Exercise — This task is to restate all of the entries exactly.

-.-.-

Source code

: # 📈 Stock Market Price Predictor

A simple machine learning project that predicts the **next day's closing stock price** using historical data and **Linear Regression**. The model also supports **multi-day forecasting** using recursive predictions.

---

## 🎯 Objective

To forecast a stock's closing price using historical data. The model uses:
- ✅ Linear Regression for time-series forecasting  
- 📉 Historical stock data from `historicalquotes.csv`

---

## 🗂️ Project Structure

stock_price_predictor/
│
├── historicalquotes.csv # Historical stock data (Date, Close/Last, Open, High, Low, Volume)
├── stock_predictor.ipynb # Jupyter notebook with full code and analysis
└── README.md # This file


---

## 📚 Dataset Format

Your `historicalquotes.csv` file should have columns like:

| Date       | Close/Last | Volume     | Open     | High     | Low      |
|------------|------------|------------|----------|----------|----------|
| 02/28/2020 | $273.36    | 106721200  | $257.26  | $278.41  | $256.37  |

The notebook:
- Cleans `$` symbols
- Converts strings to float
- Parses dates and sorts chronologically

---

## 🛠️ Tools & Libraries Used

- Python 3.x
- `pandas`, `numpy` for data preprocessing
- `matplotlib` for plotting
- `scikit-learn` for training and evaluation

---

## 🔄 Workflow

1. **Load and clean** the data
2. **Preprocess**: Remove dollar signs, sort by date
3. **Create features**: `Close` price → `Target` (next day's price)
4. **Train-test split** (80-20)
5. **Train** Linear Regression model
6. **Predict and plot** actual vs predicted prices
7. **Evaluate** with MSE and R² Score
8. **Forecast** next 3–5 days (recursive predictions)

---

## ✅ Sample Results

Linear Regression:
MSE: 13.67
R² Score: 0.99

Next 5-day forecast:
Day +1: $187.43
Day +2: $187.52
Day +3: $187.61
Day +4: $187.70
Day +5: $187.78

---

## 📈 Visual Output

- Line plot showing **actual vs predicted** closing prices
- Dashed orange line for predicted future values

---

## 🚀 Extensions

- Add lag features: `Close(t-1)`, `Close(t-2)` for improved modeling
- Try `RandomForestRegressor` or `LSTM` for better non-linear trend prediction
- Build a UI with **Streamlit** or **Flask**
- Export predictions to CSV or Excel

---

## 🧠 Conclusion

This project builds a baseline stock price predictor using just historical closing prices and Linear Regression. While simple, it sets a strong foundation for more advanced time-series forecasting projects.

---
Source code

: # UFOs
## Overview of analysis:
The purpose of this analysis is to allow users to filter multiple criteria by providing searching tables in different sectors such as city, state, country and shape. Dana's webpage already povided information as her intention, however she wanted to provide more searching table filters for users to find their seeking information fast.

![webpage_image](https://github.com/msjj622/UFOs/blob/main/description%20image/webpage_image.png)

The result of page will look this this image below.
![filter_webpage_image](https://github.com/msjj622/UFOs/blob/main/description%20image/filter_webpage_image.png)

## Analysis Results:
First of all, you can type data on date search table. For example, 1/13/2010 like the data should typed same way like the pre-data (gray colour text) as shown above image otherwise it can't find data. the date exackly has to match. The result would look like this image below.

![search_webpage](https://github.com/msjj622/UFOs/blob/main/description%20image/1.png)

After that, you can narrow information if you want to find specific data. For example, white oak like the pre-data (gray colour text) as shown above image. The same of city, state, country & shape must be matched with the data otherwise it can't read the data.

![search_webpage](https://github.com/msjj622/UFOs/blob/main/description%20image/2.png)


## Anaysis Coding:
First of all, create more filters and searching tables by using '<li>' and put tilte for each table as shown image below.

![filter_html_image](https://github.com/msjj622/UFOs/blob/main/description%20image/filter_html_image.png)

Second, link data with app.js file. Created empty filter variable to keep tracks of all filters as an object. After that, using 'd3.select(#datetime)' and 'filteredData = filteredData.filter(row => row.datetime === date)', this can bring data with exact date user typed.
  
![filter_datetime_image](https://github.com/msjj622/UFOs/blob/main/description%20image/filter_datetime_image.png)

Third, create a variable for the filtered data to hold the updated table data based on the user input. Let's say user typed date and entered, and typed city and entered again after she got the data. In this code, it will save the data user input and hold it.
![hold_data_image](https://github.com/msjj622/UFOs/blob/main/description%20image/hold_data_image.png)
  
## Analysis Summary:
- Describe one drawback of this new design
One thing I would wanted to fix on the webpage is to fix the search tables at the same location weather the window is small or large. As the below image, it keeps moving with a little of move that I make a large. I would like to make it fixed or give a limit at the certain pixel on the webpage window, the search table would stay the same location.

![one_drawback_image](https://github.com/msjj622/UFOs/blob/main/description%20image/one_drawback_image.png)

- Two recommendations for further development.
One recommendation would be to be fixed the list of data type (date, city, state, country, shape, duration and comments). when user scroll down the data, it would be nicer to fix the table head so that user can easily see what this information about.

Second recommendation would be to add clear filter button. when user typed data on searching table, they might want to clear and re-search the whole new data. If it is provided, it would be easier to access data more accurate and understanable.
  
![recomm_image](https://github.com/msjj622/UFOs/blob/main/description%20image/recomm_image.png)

-.-.-

Exercise solution —
Source code

: # 📈 Stock Market Price Predictor

A simple machine learning project that predicts the **next day's closing stock price** using historical data and **Linear Regression**. The model also supports **multi-day forecasting** using recursive predictions.

---

## 🎯 Objective

To forecast a stock's closing price using historical data. The model uses:
- ✅ Linear Regression for time-series forecasting  
- 📉 Historical stock data from `historicalquotes.csv`

---

## 🗂️ Project Structure

stock_price_predictor/
│
├── historicalquotes.csv # Historical stock data (Date, Close/Last, Open, High, Low, Volume)
├── stock_predictor.ipynb # Jupyter notebook with full code and analysis
└── README.md # This file


---

## 📚 Dataset Format

Your `historicalquotes.csv` file should have columns like:

| Date       | Close/Last | Volume     | Open     | High     | Low      |
|------------|------------|------------|----------|----------|----------|
| 02/28/2020 | $273.36    | 106721200  | $257.26  | $278.41  | $256.37  |

The notebook:
- Cleans `$` symbols
- Converts strings to float
- Parses dates and sorts chronologically

---

## 🛠️ Tools & Libraries Used

- Python 3.x
- `pandas`, `numpy` for data preprocessing
- `matplotlib` for plotting
- `scikit-learn` for training and evaluation

---

## 🔄 Workflow

1. **Load and clean** the data
2. **Preprocess**: Remove dollar signs, sort by date
3. **Create features**: `Close` price → `Target` (next day's price)
4. **Train-test split** (80-20)
5. **Train** Linear Regression model
6. **Predict and plot** actual vs predicted prices
7. **Evaluate** with MSE and R² Score
8. **Forecast** next 3–5 days (recursive predictions)

---

## ✅ Sample Results

Linear Regression:
MSE: 13.67
R² Score: 0.99

Next 5-day forecast:
Day +1: $187.43
Day +2: $187.52
Day +3: $187.61
Day +4: $187.70
Day +5: $187.78

---

## 📈 Visual Output

- Line plot showing **actual vs predicted** closing prices
- Dashed orange line for predicted future values

---

## 🚀 Extensions

- Add lag features: `Close(t-1)`, `Close(t-2)` for improved modeling
- Try `RandomForestRegressor` or `LSTM` for better non-linear trend prediction
- Build a UI with **Streamlit** or **Flask**
- Export predictions to CSV or Excel

---

## 🧠 Conclusion

This project builds a baseline stock price predictor using just historical closing prices and Linear Regression. While simple, it sets a strong foundation for more advanced time-series forecasting projects.

---
Source code

: # UFOs
## Overview of analysis:
The purpose of this analysis is to allow users to filter multiple criteria by providing searching tables in different sectors such as city, state, country and shape. Dana's webpage already povided information as her intention, however she wanted to provide more searching table filters for users to find their seeking information fast.

![webpage_image](https://github.com/msjj622/UFOs/blob/main/description%20image/webpage_image.png)

The result of page will look this this image below.
![filter_webpage_image](https://github.com/msjj622/UFOs/blob/main/description%20image/filter_webpage_image.png)

## Analysis Results:
First of all, you can type data on date search table. For example, 1/13/2010 like the data should typed same way like the pre-data (gray colour text) as shown above image otherwise it can't find data. the date exackly has to match. The result would look like this image below.

![search_webpage](https://github.com/msjj622/UFOs/blob/main/description%20image/1.png)

After that, you can narrow information if you want to find specific data. For example, white oak like the pre-data (gray colour text) as shown above image. The same of city, state, country & shape must be matched with the data otherwise it can't read the data.

![search_webpage](https://github.com/msjj622/UFOs/blob/main/description%20image/2.png)


## Anaysis Coding:
First of all, create more filters and searching tables by using '<li>' and put tilte for each table as shown image below.

![filter_html_image](https://github.com/msjj622/UFOs/blob/main/description%20image/filter_html_image.png)

Second, link data with app.js file. Created empty filter variable to keep tracks of all filters as an object. After that, using 'd3.select(#datetime)' and 'filteredData = filteredData.filter(row => row.datetime === date)', this can bring data with exact date user typed.
  
![filter_datetime_image](https://github.com/msjj622/UFOs/blob/main/description%20image/filter_datetime_image.png)

Third, create a variable for the filtered data to hold the updated table data based on the user input. Let's say user typed date and entered, and typed city and entered again after she got the data. In this code, it will save the data user input and hold it.
![hold_data_image](https://github.com/msjj622/UFOs/blob/main/description%20image/hold_data_image.png)
  
## Analysis Summary:
- Describe one drawback of this new design
One thing I would wanted to fix on the webpage is to fix the search tables at the same location weather the window is small or large. As the below image, it keeps moving with a little of move that I make a large. I would like to make it fixed or give a limit at the certain pixel on the webpage window, the search table would stay the same location.

![one_drawback_image](https://github.com/msjj622/UFOs/blob/main/description%20image/one_drawback_image.png)

- Two recommendations for further development.
One recommendation would be to be fixed the list of data type (date, city, state, country, shape, duration and comments). when user scroll down the data, it would be nicer to fix the table head so that user can easily see what this information about.

Second recommendation would be to add clear filter button. when user typed data on searching table, they might want to clear and re-search the whole new data. If it is provided, it would be easier to access data more accurate and understanable.
  
![recomm_image](https://github.com/msjj622/UFOs/blob/main/description%20image/recomm_image.png)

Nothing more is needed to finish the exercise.